O Gabinete disse que se tinha enganado. Imaginemos que este Gabinete de idiotas que se enganam sobre coisas destas, a verdade, a honra do primeiro-ministro, etc., se enganou mesmo. Que faço eu se for a primeira-ministra? Ponho na rua os idiotas que se enganaram na "transmissão" da notícia e arranjo outro Gabinete melhor, que não me cubra de vergonha.
Até ao momento, o Gabinete continua de pé, disponível para mais idiotices. E se... E se a história é outra? E se o próprio primeiro-ministro não tivesse escrúpulos em usar as pessoas para se pôr em bicos de pés? Aí, seria bom que ele tivesse um Gabinete que o convencesse a não usar tais tácticas. Que lhe dissesse: sr. primeiro-ministro, não se ponha a jeito, isso não são maneiras. O Chico não merece. Um dos heróis da sua juventude!

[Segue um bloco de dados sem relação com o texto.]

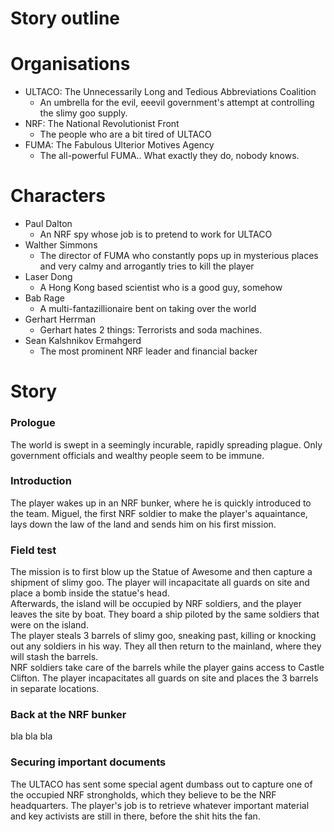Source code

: Story outline
====

# Organisations
- ULTACO: The Unnecessarily Long and Tedious Abbreviations Coalition
  - An umbrella for the evil, eeevil government's attempt at controlling the slimy goo supply.
- NRF: The National Revolutionist Front
  - The people who are a bit tired of ULTACO
- FUMA: The Fabulous Ulterior Motives Agency 
  - The all-powerful FUMA.. What exactly they do, nobody knows.

# Characters
- Paul Dalton
  - An NRF spy whose job is to pretend to work for ULTACO
- Walther Simmons
  - The director of FUMA who constantly pops up in mysterious places and very calmy and arrogantly tries to kill the player
- Laser Dong
  - A Hong Kong based scientist who is a good guy, somehow
- Bab Rage
  - A multi-fantazillionaire bent on taking over the world
- Gerhart Herrman
  - Gerhart hates 2 things: Terrorists and soda machines.
- Sean Kalshnikov Ermahgerd
  - The most prominent NRF leader and financial backer

# Story
### Prologue
The world is swept in a seemingly incurable, rapidly spreading plague.
Only government officials and wealthy people seem to be immune.

### Introduction
The player wakes up in an NRF bunker, where he is quickly introduced to the team.
Miguel, the first NRF soldier to make the player's aquaintance, lays down the law of the land and sends him on his first mission.

### Field test
The mission is to first blow up the Statue of Awesome and then capture a shipment of slimy goo. The player will incapacitate all guards on site and place a bomb inside the statue's head.  
Afterwards, the island will be occupied by NRF soldiers, and the player leaves the site by boat. They board a ship piloted by the same soldiers that were on the island.  
The player steals 3 barrels of slimy goo, sneaking past, killing or knocking out any soldiers in his way. They all then return to the mainland, where they will stash the barrels.  
NRF soldiers take care of the barrels while the player gains access to Castle Clifton. The player incapacitates all guards on site and places the 3 barrels in separate locations.  

### Back at the NRF bunker
bla bla bla

### Securing important documents
The ULTACO has sent some special agent dumbass out to capture one of the occupied NRF strongholds, which they believe to be the NRF headquarters.
The player's job is to retrieve whatever important material and key activists are still in there, before the shit hits the fan.
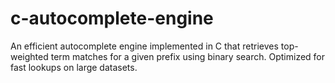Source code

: # c-autocomplete-engine
An efficient autocomplete engine implemented in C that retrieves top-weighted term matches for a given prefix using binary search. Optimized for fast lookups on large datasets.

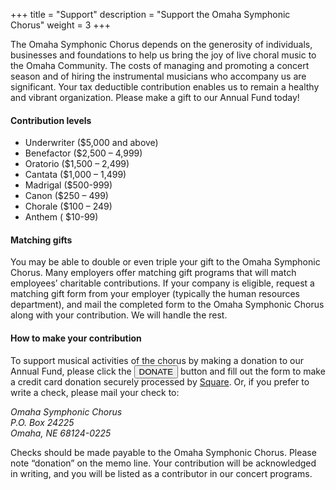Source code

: +++
title = "Support"
description = "Support the Omaha Symphonic Chorus"
weight = 3
+++

The Omaha Symphonic Chorus depends on the generosity of individuals, businesses and foundations to help us bring the joy of live choral music to the Omaha Community. The costs of managing and promoting a concert season and of hiring the instrumental musicians who accompany us are significant. Your tax deductible contribution enables us to remain a healthy and vibrant organization. Please make a gift to our Annual Fund today!

#### Contribution levels
* Underwriter ($5,000 and above)
* Benefactor ($2,500 – 4,999)
* Oratorio ($1,500 – 2,499)
* Cantata ($1,000 – 1,499)
* Madrigal ($500-999)
* Canon ($250 – 499)
* Chorale ($100 – 249)
* Anthem ( $10-99)

#### Matching gifts
You may be able to double or even triple your gift to the Omaha Symphonic Chorus. Many employers offer matching gift programs that will match employees’ charitable contributions. If your company is eligible, request a matching gift form from your employer (typically the human resources department), and mail the completed form to the Omaha Symphonic Chorus along with your contribution. We will handle the rest.

#### How to make your contribution
To support musical activities of the chorus by making a donation to our Annual Fund, please click the <button style="margin-bottom: -1em; margin-top: -1em;" class="btn btn-sm btn-neutral" data-toggle="modal" data-target="#donation-form">DONATE</button> button and fill out the form to make a credit card donation securely processed by [Square](https://www.squareup.com). Or, if you prefer to write a check, please mail your check to:

<address>
Omaha Symphonic Chorus <br>
P.O. Box 24225<br>
Omaha, NE 68124-0225
</address>

Checks should be made payable to the Omaha Symphonic Chorus. Please note “donation” on the memo line. Your contribution will be acknowledged in writing, and you will be listed as a contributor in our concert programs.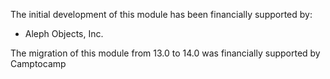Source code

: The initial development of this module has been financially supported
by:

- Aleph Objects, Inc.

The migration of this module from 13.0 to 14.0 was financially supported
by Camptocamp
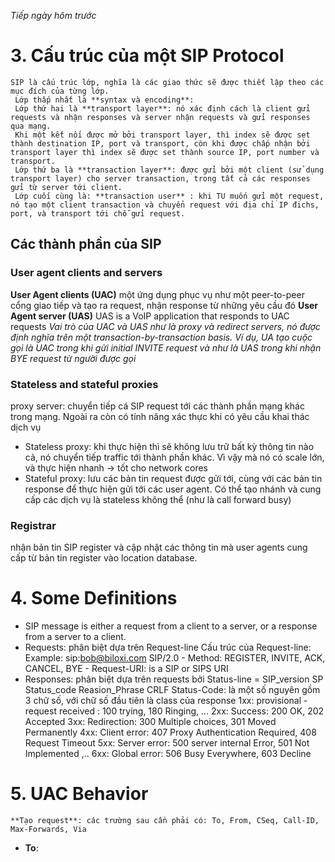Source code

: *Tiếp ngày hôm trước*
# 3. Cấu trúc của một SIP Protocol 
    SIP là cấu trúc lớp, nghĩa là các giao thức sẽ được thiết lập theo các mục đích của từng lớp.
     Lớp thấp nhất là **syntax và encoding**: 
     Lớp thứ hai là **transport layer**: nó xác định cách là client gửi requests và nhận responses và server nhận requests và gửi responses qua mạng. 
     Khi một kết nối được mở bởi transport layer, thì index sẽ được set thành destination IP, port và transport, còn khi được chấp nhận bởi transport layer thì index sẽ được set thành source IP, port number và transport. 
     Lớp thứ ba là **transaction layer**: được gửi bởi một client (sử dụng transport layer) cho server transaction, trong tất cả các responses gửi từ server tới client.  
     Lớp cuối cùng là: **transaction user** : khi TU muốn gửi một request, nó tạo một client transaction và chuyển request với địa chỉ IP đichs, port, và transport tới chỗ gửi request. 
   ## Các thành phần của SIP
   ### User agent clients and servers
   **User Agent clients (UAC)**
   một ứng dụng phục vụ như một peer-to-peer cổng giao tiếp và tạo ra request, nhận response từ những yêu cầu đó 
   **User Agent server (UAS)**
   UAS is a VoIP application that responds to UAC requests
   *Vai trò của UAC và UAS như là proxy và redirect servers, nó được định nghĩa trên một transaction-by-transaction basis. Ví dụ, UA tạo cuộc gọi là UAC trong khi gửi initial INVITE request và như là UAS trong khi nhận BYE request từ người được gọi*
   ### Stateless and stateful proxies 
   proxy server: chuyển tiếp cá SIP request tới các thành phần mạng khác trong mạng. Ngoài ra còn có tính năng xác thực khi có yêu cầu khai thác dịch vụ
   - Stateless proxy: khi thực hiện thì sẽ không lưu trữ bất kỳ thông tin nào cả, nó chuyển tiếp traffic tới thành phần khác. Vì vậy mà nó có scale lớn, và thực hiện nhanh -> tốt cho network cores
   - Stateful proxy: lưu các bản tin request được gửi tới, cùng với các bản tin response để thực hiện gửi tới các user agent. Có thể tạo nhánh và cung cấp các dịch vụ là stateless không thể (như là call forward busy) 
   ### Registrar
   nhận bản tin SIP register và cập nhật các thông tin mà user agents cung cấp từ bản tin register vào location database. 
# 4. Some Definitions
- SIP message is either a request from a client to a server, or a response from a server to a client.
- Requests: phân biệt dựa trên Request-line
            Cấu trúc của Request-line: <method name> <request-URI>  <protocol version>
            Example: sip:bob@biloxi.com SIP/2.0
            - Method: REGISTER, INVITE, ACK, CANCEL, BYE
            - Request-URI: is a SIP or SIPS URI 
- Responses: phân biệt dựa trên requests bởi Status-line = SIP_version SP Status_code Reasion_Phrase CRLF
    Status-Code: là một số nguyên gồm 3 chữ số, với chữ số đầu tiên là class của response
    1xx: provisional - request received : 100 trying, 180 Ringing, ...
    2xx: Success: 200 OK, 202 Accepted
    3xx: Redirection: 300 Multiple choices, 301 Moved Permanently
    4xx: Client error: 407 Proxy Authentication Required, 408 Request Timeout
    5xx: Server error: 500 server internal Error, 501 Not Implemented ,..
    6xx: Global error: 506 Busy Everywhere, 603 Decline

# 5. UAC Behavior
    **Tạo request**: các trường sau cần phải có: To, From, CSeq, Call-ID, Max-Forwards, Via
   * **To**: 
    

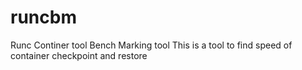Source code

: # runcbm
Runc Continer tool Bench Marking tool
This is a tool to find speed of container checkpoint and restore 
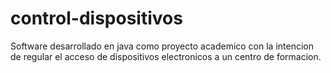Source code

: # control-dispositivos
Software desarrollado en java como proyecto academico con la intencion de regular el acceso de dispositivos electronicos a un centro de formacion.
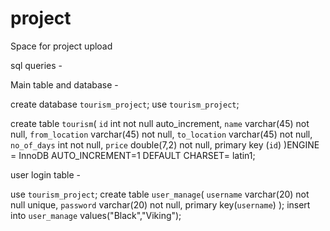 # project
Space for project upload

sql queries -

Main table and database - 

create database `tourism_project`;
use `tourism_project`;

create table `tourism`(
`id` int not null auto_increment,
`name` varchar(45) not null,
`from_location` varchar(45) not null,
`to_location` varchar(45) not null,
`no_of_days` int not null,
`price` double(7,2) not null,
primary key (`id`)
)ENGINE = InnoDB AUTO_INCREMENT=1 DEFAULT CHARSET= latin1;

user login table - 

use `tourism_project`;
create table `user_manage`(
`username` varchar(20) not null unique,
`password` varchar(20) not null,
primary key(`username`)
);
insert into `user_manage` values("Black","Viking");
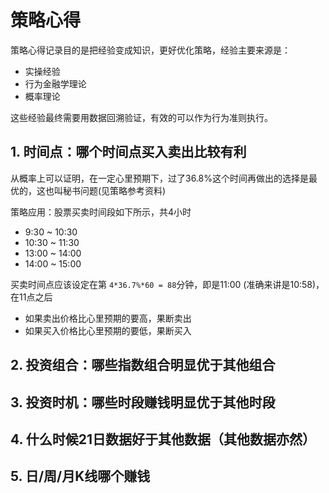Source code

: # 策略心得

策略心得记录目的是把经验变成知识，更好优化策略，经验主要来源是：

- 实操经验
- 行为金融学理论
- 概率理论

这些经验最终需要用数据回溯验证，有效的可以作为行为准则执行。



## 1. 时间点：哪个时间点买入卖出比较有利

从概率上可以证明，在一定心里预期下，过了36.8%这个时间再做出的选择是最优的，这也叫秘书问题(见策略参考资料)

策略应用：股票买卖时间段如下所示，共4小时
- 9:30 ~ 10:30
- 10:30 ~ 11:30
- 13:00 ~ 14:00
- 14:00 ~ 15:00

买卖时间点应该设定在第 `4*36.7%*60 = 88`分钟，即是11:00 (准确来讲是10:58)，在11点之后
- 如果卖出价格比心里预期的要高，果断卖出
- 如果买入价格比心里预期的要低，果断买入



## 2. 投资组合：哪些指数组合明显优于其他组合



## 3. 投资时机：哪些时段赚钱明显优于其他时段



## 4. 什么时候21日数据好于其他数据（其他数据亦然）



## 5. 日/周/月K线哪个赚钱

Eu não acredito que o primeiro-ministro tivesse perpetrado a coisa. Parece-me, concluindo, que o Gabinete não serve. Um grupo de serviçais ansiosos de agradar ao "chefe" (onde é que eu já vi isto?) não é um Gabinete, é um desperdício de dinheiro. Sr. primeiro-ministro, dê um exemplo de austeridade e desfaça-se desse Gabinete. Precisam de demonstrações de afecto? Compre-lhes um cão.